▶ Activity: A complete and exact copy of the entries below is the expected result.

*** Material shown ***

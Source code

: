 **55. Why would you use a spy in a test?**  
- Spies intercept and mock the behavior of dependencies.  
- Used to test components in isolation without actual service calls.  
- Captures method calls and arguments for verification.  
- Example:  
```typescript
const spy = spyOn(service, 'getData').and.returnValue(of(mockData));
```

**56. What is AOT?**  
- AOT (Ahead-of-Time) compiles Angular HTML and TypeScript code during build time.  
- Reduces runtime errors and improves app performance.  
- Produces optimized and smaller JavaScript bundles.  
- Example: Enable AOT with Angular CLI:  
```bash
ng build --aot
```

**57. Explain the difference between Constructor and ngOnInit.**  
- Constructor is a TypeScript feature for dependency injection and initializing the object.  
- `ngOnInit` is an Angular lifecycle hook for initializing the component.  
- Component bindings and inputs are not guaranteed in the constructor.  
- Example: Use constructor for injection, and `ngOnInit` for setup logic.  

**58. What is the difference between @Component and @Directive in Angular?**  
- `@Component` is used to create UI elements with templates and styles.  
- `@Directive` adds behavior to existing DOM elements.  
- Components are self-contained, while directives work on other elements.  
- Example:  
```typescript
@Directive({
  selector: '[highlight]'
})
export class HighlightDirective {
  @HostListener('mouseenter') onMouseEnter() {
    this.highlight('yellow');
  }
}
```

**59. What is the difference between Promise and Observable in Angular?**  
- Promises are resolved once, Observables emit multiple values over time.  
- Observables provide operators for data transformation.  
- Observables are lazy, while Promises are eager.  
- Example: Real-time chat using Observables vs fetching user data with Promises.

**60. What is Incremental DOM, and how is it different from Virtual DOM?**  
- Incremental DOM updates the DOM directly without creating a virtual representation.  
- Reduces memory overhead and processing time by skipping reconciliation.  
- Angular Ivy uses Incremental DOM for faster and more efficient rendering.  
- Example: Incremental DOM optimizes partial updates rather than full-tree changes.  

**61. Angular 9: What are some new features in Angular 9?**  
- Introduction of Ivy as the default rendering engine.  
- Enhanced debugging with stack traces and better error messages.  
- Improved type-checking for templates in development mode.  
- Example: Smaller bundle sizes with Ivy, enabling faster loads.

*** End of Material shown ***

▶ Task output:
Source code

: **55. Why would you use a spy in a test?**  
- Spies intercept and mock the behavior of dependencies.  
- Used to test components in isolation without actual service calls.  
- Captures method calls and arguments for verification.  
- Example:  
```typescript
const spy = spyOn(service, 'getData').and.returnValue(of(mockData));
```

**56. What is AOT?**  
- AOT (Ahead-of-Time) compiles Angular HTML and TypeScript code during build time.  
- Reduces runtime errors and improves app performance.  
- Produces optimized and smaller JavaScript bundles.  
- Example: Enable AOT with Angular CLI:  
```bash
ng build --aot
```

**57. Explain the difference between Constructor and ngOnInit.**  
- Constructor is a TypeScript feature for dependency injection and initializing the object.  
- `ngOnInit` is an Angular lifecycle hook for initializing the component.  
- Component bindings and inputs are not guaranteed in the constructor.  
- Example: Use constructor for injection, and `ngOnInit` for setup logic.  

**58. What is the difference between @Component and @Directive in Angular?**  
- `@Component` is used to create UI elements with templates and styles.  
- `@Directive` adds behavior to existing DOM elements.  
- Components are self-contained, while directives work on other elements.  
- Example:  
```typescript
@Directive({
  selector: '[highlight]'
})
export class HighlightDirective {
  @HostListener('mouseenter') onMouseEnter() {
    this.highlight('yellow');
  }
}
```

**59. What is the difference between Promise and Observable in Angular?**  
- Promises are resolved once, Observables emit multiple values over time.  
- Observables provide operators for data transformation.  
- Observables are lazy, while Promises are eager.  
- Example: Real-time chat using Observables vs fetching user data with Promises.

**60. What is Incremental DOM, and how is it different from Virtual DOM?**  
- Incremental DOM updates the DOM directly without creating a virtual representation.  
- Reduces memory overhead and processing time by skipping reconciliation.  
- Angular Ivy uses Incremental DOM for faster and more efficient rendering.  
- Example: Incremental DOM optimizes partial updates rather than full-tree changes.  

**61. Angular 9: What are some new features in Angular 9?**  
- Introduction of Ivy as the default rendering engine.  
- Enhanced debugging with stack traces and better error messages.  
- Improved type-checking for templates in development mode.  
- Example: Smaller bundle sizes with Ivy, enabling faster loads.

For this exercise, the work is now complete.